> [TRY IT]
Where does the string "appel" appear in the records? Copy every line that contains it.

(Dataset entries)
★ ★ ★

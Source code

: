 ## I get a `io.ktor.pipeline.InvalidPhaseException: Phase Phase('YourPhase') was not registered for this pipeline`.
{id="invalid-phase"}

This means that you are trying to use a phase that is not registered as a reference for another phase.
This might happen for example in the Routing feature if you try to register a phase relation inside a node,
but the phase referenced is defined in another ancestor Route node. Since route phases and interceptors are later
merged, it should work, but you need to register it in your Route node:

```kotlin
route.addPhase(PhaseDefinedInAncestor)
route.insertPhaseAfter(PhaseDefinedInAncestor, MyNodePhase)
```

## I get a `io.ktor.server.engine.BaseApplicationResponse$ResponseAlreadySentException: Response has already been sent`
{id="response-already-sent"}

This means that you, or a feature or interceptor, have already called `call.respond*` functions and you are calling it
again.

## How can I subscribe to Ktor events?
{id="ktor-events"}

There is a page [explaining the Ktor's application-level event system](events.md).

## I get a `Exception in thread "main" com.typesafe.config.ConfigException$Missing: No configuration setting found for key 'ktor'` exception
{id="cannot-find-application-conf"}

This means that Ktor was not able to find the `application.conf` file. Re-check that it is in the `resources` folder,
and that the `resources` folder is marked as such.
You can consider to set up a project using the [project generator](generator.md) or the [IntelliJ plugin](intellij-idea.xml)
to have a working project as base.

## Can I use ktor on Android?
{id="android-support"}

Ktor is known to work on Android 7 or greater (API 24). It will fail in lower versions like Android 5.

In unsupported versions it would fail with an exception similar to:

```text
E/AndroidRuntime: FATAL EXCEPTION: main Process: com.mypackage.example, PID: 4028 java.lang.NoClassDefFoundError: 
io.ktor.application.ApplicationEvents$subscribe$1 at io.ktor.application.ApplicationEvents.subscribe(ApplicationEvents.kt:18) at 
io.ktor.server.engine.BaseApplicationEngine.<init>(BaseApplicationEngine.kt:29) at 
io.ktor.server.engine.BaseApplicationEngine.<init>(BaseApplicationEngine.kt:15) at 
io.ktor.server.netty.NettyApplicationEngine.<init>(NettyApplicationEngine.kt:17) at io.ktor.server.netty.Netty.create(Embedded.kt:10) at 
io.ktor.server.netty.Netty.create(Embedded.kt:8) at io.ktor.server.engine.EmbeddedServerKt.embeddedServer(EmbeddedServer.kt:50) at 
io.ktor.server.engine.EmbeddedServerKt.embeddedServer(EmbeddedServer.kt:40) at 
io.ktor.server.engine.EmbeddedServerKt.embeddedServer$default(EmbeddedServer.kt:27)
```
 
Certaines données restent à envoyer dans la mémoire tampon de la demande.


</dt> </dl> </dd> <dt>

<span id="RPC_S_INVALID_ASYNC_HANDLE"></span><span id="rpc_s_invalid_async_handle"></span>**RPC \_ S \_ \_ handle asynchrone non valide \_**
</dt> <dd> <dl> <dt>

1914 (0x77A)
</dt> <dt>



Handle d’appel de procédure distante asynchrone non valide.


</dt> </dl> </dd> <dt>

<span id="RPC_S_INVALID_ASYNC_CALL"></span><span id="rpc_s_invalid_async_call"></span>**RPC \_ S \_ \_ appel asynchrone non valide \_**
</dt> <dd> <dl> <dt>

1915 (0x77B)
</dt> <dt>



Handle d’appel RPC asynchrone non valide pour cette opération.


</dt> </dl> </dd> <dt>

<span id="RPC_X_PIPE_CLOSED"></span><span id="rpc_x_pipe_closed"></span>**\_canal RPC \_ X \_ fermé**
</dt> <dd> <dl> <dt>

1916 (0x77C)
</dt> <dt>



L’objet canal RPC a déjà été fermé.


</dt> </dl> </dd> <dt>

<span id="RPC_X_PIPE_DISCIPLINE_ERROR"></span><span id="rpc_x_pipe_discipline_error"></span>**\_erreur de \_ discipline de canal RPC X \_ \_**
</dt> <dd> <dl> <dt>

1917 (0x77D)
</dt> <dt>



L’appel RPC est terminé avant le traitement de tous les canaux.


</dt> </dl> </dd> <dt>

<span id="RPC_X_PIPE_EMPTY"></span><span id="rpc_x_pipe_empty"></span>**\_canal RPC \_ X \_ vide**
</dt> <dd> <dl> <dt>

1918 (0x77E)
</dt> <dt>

★ ★ ★

> [TASK RESULT]
Handle d’appel de procédure distante asynchrone non valide.
<span id="RPC_S_INVALID_ASYNC_CALL"></span><span id="rpc_s_invalid_async_call"></span>**RPC \_ S \_ \_ appel asynchrone non valide \_**
Handle d’appel RPC asynchrone non valide pour cette opération.
L’appel RPC est terminé avant le traitement de tous les canaux.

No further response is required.